In "Generalization and Network Design Strategies", LeCun argues that he chose parameters that satisfy:
$$ f (\pm1) = \pm1$$
The rationale behind this is that the overall gain of the squashing transformation is around 1 in normal operating conditions, and the interpretation of the state of the network is simplified.
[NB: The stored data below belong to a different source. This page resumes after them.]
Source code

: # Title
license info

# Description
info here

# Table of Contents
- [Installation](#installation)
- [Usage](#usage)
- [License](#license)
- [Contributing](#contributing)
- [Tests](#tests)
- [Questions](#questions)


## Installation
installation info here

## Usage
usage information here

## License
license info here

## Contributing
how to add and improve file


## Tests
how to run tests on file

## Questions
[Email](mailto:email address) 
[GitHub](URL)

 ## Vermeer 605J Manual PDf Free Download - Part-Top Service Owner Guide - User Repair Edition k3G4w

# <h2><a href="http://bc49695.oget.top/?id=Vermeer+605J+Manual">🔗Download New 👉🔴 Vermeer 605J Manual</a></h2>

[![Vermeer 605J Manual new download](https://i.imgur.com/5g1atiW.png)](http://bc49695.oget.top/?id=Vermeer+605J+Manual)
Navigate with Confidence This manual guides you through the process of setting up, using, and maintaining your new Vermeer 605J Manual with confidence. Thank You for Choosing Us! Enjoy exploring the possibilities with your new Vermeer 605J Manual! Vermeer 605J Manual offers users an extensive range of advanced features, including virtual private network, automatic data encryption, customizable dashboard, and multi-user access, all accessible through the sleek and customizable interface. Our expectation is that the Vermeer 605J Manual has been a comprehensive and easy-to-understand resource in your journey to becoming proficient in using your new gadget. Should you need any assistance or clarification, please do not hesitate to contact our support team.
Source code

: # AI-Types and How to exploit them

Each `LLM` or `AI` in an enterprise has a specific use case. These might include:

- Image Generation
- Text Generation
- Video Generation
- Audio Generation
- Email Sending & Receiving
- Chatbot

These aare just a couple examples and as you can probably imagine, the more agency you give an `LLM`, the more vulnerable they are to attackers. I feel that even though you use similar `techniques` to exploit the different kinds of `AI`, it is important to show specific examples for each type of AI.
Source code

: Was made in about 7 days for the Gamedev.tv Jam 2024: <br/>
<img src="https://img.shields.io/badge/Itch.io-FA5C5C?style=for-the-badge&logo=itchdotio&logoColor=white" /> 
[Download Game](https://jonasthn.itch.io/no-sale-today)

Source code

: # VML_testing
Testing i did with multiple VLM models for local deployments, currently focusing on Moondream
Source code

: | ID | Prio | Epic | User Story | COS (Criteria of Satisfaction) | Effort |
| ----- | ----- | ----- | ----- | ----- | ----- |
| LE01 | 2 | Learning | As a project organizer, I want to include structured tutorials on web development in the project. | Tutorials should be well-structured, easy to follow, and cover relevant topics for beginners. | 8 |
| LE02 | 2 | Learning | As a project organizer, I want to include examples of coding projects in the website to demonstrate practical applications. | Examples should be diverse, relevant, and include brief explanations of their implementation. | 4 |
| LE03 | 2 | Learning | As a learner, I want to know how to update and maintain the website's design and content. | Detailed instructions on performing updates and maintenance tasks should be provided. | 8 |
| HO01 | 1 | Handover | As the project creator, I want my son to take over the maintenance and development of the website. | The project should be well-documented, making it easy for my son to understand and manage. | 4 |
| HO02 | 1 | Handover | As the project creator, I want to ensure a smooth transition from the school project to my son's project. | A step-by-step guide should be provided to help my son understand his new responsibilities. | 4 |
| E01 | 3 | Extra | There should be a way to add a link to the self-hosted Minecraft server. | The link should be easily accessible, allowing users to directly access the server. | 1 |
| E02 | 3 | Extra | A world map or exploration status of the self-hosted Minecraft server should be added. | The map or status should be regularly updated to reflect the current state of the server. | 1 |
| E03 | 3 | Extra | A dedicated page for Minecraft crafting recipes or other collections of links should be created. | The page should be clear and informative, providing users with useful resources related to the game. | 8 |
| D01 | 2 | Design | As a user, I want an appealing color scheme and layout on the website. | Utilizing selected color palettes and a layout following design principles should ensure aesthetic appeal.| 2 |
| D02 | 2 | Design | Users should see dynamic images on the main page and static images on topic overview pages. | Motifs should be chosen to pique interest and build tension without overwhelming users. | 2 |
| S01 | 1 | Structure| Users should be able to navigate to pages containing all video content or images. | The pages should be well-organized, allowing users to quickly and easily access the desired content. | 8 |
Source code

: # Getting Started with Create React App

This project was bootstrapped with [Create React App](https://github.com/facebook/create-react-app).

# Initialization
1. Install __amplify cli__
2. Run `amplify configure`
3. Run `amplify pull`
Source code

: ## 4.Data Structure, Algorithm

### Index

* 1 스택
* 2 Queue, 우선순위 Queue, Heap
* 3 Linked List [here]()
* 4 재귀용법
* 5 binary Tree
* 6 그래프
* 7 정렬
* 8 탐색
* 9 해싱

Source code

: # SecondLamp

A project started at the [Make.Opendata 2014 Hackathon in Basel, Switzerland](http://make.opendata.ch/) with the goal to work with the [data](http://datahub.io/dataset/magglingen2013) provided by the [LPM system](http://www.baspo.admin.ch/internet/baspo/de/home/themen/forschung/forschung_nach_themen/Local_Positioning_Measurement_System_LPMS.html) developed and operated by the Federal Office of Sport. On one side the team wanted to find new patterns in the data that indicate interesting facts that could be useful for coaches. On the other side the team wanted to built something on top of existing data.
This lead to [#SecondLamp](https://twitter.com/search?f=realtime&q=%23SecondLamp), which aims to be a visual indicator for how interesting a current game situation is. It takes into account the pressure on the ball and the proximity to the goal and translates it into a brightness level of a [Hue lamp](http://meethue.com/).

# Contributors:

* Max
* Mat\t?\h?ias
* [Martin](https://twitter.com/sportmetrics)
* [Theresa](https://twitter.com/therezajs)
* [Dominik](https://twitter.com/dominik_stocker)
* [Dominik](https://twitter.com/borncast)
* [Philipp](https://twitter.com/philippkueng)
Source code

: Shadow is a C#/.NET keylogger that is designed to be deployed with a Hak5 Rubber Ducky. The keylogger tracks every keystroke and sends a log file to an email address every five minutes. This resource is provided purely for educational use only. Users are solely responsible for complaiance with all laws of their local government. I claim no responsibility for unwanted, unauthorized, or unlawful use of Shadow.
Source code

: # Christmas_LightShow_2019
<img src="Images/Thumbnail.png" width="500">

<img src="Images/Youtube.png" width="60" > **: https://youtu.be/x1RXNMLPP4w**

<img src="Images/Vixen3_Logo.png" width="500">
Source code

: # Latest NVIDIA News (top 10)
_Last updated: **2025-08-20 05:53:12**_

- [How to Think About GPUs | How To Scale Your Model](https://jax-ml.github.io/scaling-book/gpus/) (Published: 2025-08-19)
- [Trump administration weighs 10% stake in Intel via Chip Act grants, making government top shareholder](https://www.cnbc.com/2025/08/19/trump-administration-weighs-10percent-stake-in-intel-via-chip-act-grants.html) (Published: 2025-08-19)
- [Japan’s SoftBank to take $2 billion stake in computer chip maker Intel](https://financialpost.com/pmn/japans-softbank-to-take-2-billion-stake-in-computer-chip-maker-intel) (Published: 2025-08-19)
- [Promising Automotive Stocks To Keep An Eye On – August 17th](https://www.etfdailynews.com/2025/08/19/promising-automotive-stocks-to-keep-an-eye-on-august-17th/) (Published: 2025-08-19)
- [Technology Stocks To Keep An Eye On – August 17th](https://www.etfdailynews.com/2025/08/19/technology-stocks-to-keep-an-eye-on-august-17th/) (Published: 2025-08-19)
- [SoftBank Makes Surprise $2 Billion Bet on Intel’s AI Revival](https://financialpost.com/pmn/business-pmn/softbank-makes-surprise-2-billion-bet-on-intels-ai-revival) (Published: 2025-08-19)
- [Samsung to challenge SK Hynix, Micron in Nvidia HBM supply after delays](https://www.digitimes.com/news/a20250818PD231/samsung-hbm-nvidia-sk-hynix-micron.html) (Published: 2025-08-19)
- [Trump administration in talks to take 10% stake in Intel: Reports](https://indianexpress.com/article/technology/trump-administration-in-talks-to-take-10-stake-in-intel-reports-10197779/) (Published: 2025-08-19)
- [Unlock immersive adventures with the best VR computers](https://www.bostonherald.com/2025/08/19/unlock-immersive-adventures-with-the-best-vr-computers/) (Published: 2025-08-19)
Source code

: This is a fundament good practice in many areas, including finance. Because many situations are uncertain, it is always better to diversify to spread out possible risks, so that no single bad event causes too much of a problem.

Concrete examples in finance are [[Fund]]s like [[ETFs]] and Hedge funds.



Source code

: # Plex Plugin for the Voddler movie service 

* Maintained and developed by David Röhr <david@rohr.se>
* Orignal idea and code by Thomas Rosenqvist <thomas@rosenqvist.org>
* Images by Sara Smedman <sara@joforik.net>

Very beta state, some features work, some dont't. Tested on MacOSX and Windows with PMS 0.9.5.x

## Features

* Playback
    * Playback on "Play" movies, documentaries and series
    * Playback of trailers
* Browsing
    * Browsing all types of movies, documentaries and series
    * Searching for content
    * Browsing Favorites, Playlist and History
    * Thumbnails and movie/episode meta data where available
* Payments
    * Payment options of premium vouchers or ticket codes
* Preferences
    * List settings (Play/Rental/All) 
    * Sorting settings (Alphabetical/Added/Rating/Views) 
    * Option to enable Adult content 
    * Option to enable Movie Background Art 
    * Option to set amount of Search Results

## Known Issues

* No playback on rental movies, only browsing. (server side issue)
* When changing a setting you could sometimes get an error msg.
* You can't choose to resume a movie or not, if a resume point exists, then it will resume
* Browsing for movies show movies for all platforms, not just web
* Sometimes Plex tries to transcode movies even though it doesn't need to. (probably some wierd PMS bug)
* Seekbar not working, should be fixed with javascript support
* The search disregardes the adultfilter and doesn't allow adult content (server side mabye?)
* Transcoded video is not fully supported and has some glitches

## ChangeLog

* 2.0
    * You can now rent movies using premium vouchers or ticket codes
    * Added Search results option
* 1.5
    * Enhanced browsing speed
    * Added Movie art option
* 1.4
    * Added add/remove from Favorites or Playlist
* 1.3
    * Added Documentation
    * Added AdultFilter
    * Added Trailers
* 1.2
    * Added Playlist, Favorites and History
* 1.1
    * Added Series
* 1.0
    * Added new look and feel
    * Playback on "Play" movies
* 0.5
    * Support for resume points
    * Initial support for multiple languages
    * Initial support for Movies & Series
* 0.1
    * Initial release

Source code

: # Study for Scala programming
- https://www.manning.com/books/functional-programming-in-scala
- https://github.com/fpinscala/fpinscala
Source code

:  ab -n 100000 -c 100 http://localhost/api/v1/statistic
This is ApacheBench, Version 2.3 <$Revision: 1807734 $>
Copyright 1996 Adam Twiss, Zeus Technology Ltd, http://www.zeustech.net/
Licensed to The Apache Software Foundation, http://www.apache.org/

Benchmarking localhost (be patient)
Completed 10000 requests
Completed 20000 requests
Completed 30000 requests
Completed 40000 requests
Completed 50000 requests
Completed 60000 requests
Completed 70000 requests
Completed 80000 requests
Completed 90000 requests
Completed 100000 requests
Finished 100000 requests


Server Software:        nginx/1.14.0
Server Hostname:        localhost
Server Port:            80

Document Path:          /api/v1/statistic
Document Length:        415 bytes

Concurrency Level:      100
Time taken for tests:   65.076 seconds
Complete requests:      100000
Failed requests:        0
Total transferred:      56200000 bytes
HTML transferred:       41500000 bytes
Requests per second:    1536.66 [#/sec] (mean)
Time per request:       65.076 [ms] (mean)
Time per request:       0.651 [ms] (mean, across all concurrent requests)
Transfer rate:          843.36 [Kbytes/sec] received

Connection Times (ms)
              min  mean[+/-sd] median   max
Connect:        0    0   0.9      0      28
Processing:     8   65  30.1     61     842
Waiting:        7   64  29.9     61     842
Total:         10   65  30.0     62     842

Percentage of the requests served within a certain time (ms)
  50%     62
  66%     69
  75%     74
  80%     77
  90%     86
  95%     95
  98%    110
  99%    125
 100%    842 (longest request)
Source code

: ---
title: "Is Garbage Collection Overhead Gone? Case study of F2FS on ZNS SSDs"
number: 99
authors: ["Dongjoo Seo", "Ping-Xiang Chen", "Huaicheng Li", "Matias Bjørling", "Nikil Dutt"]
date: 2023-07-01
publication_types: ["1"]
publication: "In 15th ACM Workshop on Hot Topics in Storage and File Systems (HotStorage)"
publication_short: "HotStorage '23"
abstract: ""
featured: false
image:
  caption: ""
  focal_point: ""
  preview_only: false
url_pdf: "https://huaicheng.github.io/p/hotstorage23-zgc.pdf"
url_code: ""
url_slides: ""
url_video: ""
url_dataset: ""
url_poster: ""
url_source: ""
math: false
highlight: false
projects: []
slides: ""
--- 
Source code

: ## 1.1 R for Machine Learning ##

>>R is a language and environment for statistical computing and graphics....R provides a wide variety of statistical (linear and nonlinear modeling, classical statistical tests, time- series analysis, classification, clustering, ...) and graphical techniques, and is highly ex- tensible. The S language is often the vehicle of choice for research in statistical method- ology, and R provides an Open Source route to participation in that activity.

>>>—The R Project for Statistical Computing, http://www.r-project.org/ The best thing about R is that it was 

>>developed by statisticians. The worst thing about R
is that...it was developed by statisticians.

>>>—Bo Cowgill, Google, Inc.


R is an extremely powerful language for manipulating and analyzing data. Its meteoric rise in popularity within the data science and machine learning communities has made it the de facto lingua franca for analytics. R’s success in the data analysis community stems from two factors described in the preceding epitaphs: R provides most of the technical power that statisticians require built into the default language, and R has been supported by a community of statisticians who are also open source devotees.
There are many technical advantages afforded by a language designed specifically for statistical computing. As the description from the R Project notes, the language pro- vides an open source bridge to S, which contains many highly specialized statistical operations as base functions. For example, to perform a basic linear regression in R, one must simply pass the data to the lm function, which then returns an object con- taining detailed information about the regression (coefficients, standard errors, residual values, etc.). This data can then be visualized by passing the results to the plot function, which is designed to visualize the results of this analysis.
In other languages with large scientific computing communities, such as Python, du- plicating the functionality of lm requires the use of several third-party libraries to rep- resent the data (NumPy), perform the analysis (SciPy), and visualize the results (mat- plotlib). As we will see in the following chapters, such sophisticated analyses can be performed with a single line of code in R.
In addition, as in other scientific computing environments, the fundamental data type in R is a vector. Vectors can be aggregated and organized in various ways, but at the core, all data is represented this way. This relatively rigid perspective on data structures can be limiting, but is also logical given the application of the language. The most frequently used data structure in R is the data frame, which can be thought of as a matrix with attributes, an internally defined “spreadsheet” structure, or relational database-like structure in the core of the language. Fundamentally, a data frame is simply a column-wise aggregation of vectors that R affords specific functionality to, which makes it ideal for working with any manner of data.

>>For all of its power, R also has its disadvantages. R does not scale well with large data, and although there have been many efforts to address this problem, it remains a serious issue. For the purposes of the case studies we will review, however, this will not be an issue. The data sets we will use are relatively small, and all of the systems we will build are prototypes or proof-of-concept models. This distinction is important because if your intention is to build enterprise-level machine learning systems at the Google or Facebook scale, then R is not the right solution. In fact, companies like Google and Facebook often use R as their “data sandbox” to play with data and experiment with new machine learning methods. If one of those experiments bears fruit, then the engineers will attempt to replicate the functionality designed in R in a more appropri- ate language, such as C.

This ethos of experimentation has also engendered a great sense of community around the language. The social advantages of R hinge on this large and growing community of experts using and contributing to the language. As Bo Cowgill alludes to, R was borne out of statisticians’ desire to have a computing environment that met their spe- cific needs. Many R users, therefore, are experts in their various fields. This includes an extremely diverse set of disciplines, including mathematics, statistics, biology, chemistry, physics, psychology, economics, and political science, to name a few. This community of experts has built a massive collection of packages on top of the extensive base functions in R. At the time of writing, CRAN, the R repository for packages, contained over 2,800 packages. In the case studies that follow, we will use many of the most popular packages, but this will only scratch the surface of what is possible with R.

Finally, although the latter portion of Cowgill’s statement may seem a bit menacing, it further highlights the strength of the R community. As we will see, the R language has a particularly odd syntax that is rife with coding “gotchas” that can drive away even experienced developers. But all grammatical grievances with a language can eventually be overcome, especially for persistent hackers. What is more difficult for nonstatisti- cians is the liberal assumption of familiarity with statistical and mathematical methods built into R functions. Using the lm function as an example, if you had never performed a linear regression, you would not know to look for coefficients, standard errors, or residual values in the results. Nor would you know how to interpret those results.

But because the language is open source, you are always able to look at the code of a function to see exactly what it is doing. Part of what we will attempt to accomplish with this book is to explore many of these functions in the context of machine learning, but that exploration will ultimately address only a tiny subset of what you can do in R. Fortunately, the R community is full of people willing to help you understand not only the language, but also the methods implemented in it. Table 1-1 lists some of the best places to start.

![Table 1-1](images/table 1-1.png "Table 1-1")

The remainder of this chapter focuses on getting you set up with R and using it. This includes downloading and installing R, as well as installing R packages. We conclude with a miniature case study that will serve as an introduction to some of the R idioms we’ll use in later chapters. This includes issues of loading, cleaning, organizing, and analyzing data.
Moreover, the absolute value of the second derivative of $f$ is a maximum at $+1$ and $-1$, which improves the convergence at the end of the learning session.
Visualization of the derivatives using this code:

From his description of the maxima of the second derivative I conclude that the third differentiation of $f(x)=a*tanh(bx)$ should be zero for $ x = \pm1$. The third differentiation is:
$$\frac{\partial^{3} f}{\partial x^3}=\frac{-2ab³}{cosh²(bx)}\left(\frac{1}{cosh²(bx)} - 2tanh²(bx)\right) $$
So we set it to zero: $$1-2sinh²(bx)=0 \quad x\in\pm1$$
$$bx=arcsinh(\frac{1}{\sqrt{2}})$$
Plugging the values into numpy I get:
$$b=0.6584789484624083$$
Plugging the result into $f(1)$ I get:
$$a=1.7320509044937022$$
This means there is a slight difference in values between my variables and his. Comparing the the tanh using our different variable values I get $\delta = 0.0012567267661376946$ for $x=1$ using my numpy code.
Either I made a mistake, he did not have such an accurate numerical solver/lookup table, or he chose a "nicer looking" number.